Les fuites des puits constatées, soit 3 puits sur 30, 10% des puits, ont confirmé mes doutes. Selon moi, des accidents, des incidents et des males façons sont inévitables étant donné la fréquence et la complexité des opérations de fracturation. De par sa nature même, la fracturation hydraulique ne peut se faire « correctement ». Elle ne s'est jamais faite « correctement » ailleurs. Même avec une règlementation musclée et une volonté inflexible du gouvernement de surveiller de près cette industrie, volonté qui n'existe pas par ailleurs dans les faits, j'ai la conviction que des puits de deux ou trois kilomètres de long ne peuvent êre cimentés « correctement » sur toute la surface à tout coup. Comme ailleurs aux États-Unis, ces ouvrages se dégraderont nécessairement au bout de quelques dizaines d'années. Il m'apparait évident que la technique de fracturation, qui est le moteur technique de cette industrie, modifie de façon permanente et irréversible la géologie et l'hydrologie du sous-sol, tout en ne retirant que 20% de la ressource, laissant l'autre 80% peut-être inexploitable. Elle injecte dans le sous-sol des milliers de tonnes de produits chimiques, dont on ne sait rien du comportement à long terme.

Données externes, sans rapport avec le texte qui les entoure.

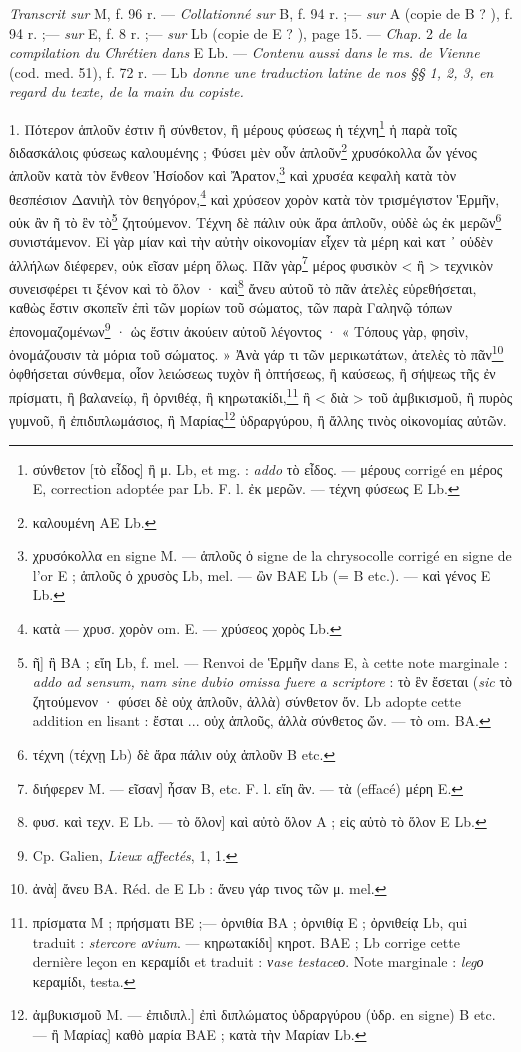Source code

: \documentclass[a4paper, 11pt, oneside, polutonikogreek, french]{article}
\begin{document}
\emph{Transcrit sur} M, f. 96 r. --- \emph{Collationné sur} B, f. 94 r. ;--- \emph{sur} A (copie de B ? ), f. 94 r. ;--- \emph{sur} E, f. 8 r. ;--- \emph{sur} Lb (copie de E ? ), page 15. --- \emph{Chap.} 2 \emph{de la compilation du Chrétien dans} E Lb. --- \emph{Contenu aussi dans le ms. de Vienne} (cod. med. 51), f. 72 r. --- Lb \emph{donne une traduction latine de nos §§ 1, 2, 3, en regard du texte, de la main du copiste.}

1. Πότερον ἁπλοῦν ἐστιν ἢ σύνθετον, ἢ μέρους φύσεως ἡ τέχνη\footnote{σύνθετον [τὸ εἶδος] ἢ μ. Lb, et mg. : \emph{addo} τὸ εἶδος. --- μέρους corrigé en μέρος E, correction adoptée par Lb. F. l. ἐκ μερῶν. --- τέχνη φύσεως E Lb.} ἡ παρὰ τοῖς διδασκάλοις φύσεως καλουμένης ; Φύσει μὲν οὖν ἁπλοῦν\footnote{καλουμένη AE Lb.} χρυσόκολλα ὦν γένος ἀπλοῦν κατὰ τὸν ἔνθεον Ἡσίοδον καὶ Ἄρατον,\footnote{χρυσόκολλα en signe M. --- ἁπλοῦς ὁ signe de la chrysocolle corrigé en signe de l'or E ; ἁπλοῦς ὁ χρυσὸς Lb, mel. --- ὢν BAE Lb (= B etc.). --- καὶ γένος E Lb.} καὶ χρυσέα κεφαλὴ κατὰ τὸν θεσπέσιον Δανιὴλ τὸν θεηγόρον,\footnote{κατὰ --- χρυσ. χορὸν om. E. --- χρύσεος χορὸς Lb.} καὶ χρύσεον χορὸν κατὰ τὸν τρισμέγιστον Ἑρμῆν, οὐκ ἂν ῆ τὸ ἓν τὸ\footnote{ῆ] ἢ BA ; εἴη Lb, f. mel. --- Renvoi de Ἑρμῆν dans E, à cette note marginale : \emph{addo ad sensum, nam sine dubio omissa fuere a scriptore} : τὸ ἓν ἔσεται (\emph{sic} τὸ ζητούμενον · φύσει δὲ οὐχ ἁπλοῦν, ἀλλὰ) σύνθετον ὄν. Lb adopte cette addition en lisant : ἔσται ... οὐχ ἁπλοῦς, ἀλλὰ σύνθετος ὤν. --- τὸ om. BA.} ζητούμενον. Τέχνη δὲ πάλιν οὐκ ἄρα ἁπλοῦν, οὐδὲ ὡς ἐκ μερῶν\footnote{τέχνη (τέχνῃ Lb) δὲ ἄρα πάλιν οὐχ ἁπλοῦν B etc.} συνιστάμενον. Εἰ γὰρ μίαν καὶ τὴν αὐτὴν οἰκονομίαν εἶχεν τὰ μέρη καὶ κατ ᾽ οὐδὲν ἀλλήλων διέφερεν, οὐκ εῖσαν μέρη ὅλως. Πᾶν γὰρ\footnote{διήφερεν M. --- εῖσαν] ἦσαν B, etc. F. l. εἴη ἂν. --- τὰ (effacé) μέρη E.} μέρος φυσικὸν < ἢ > τεχνικὸν συνεισφέρει τι ξένον καὶ τὸ ὅλον · καὶ\footnote{φυσ. καὶ τεχν. E Lb. --- τὸ ὅλον] καὶ αὐτὸ ὅλον A ; εἰς αὐτὸ τὸ ὅλον E Lb.} ἄνευ αὐτοῦ τὸ πᾶν ἀτελὲς εὑρεθήσεται, καθὼς ἔστιν σκοπεῖν ἐπὶ τῶν μορίων τοῦ σώματος, τῶν παρὰ Γαληνῷ τόπων ἐπονομαζομένων\footnote{Cp. Galien, \emph{Lieux affectés}, 1, 1.} · ὡς ἔστιν ἀκούειν αὐτοῦ λέγοντος · « Τόπους γὰρ, φησὶν, ὀνομάζουσιν τὰ μόρια τοῦ σώματος. » Ἀνὰ γάρ τι τῶν μερικωτάτων, ἀτελὲς τὸ πᾶν\footnote{ἀνὰ] ἄνευ BA. Réd. de E Lb : ἄνευ γάρ τινος τῶν μ. mel.} ὀφθήσεται σύνθεμα, οἷον λειώσεως τυχὸν ἢ ὀπτήσεως, ἢ καύσεως, ἢ σήψεως τῆς ἐν πρίσματι, ἢ βαλανείῳ, ἢ ὀρνιθέᾳ, ἢ κηρωτακίδι,\footnote{πρίσματα M ; πρήσματι BE ;--- ὀρνιθία BA ; ὀρνιθίᾳ E ; ὀρνιθείᾳ Lb, qui traduit : \emph{stercore aνium}. --- κηρωτακίδι] κηροτ. BAE ; Lb corrige cette dernière leçon en κεραμίδι et traduit : \emph{νase testaceο}. Note marginale : \emph{legο} κεραμίδι, testa.} ἢ < διὰ > τοῦ ἀμβικισμοῦ, ἢ πυρὸς γυμνοῦ, ἢ ἐπιδιπλωμάσιος, ἢ Μαρίας\footnote{ἀμβυκισμοῦ M. --- ἐπιδιπλ.] ἐπὶ διπλώματος ὑδραργύρου (ὑδρ. en signe) B etc. --- ἢ Μαρίας] καθὸ μαρία BAE ; κατὰ τὴν Mαρίαν Lb.} ὑδραργύρου, ἢ ἄλλης τινὸς οἰκονομίας αὐτῶν.
\end{document}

C'est à l'industrie de prouver hors de tout doute qu'elle ne pollue pas l'environnement. Mais il est d'ores et déjà très clair que les produits chimiques introduits dans l'environnement sont des polluants potentiellement dommageables pour la santé humaine. Nous ne connaîtrons jamais la conséquence d'une opération de fracturation hydraulique massive sur le sous-sol de la vallée du St-Laurent à moins de la réaliser. Notre connaissance réelle de la géologie et de l'hydrologie étant somme toute assez faible, on ne peut prédire correctement et avec une absolue certitude ce qui arrivera une fois l'ensemble du sous-sol de la vallée du Saint-Laurent fracturée. Le principe de précaution s'applique en l'absence d'une telle certitude. C'est ce que le président de l'arrondissement de Manhattan appelait the « Uncalculated Risk», parlant de la protection de l'aire d'approvisionnent en eau de la ville de New York. Or les zones visées sont les zones d'approvisionnent en eau des populations en plus d'être des zones de production agricole que l'on voudrait écologique. Si le président de l'arrondissement de Manhattan peut se prononcer sur cette industrie, en raison des graves incertitudes sur son impact, je crois que les citoyens de la Vallée du Saint-Laurent le peuvent aussi. La fracturation hydraulique est une activité polluante et dommageable pour l'environnement social et communautaire qui doit tout simplement être bannie de la vallée du Saint-Laurent et probablement dans tout le Québec. D'ores et déjà l'implantation de cette industrie contredit la loi sur le développement durable, la loi sur la qualité de l'environnement, la loi sur la qualité de l'eau. Et que fait le gardien de ces lois? Le BAPE recommandera peut-être la création de projets pilotes de forage, mais comment garantira-t-il aux populations touchées que les conséquences seront nulles à court et à long terme, si elle réalise en même temps le forage et l'étude de ses conséquences ?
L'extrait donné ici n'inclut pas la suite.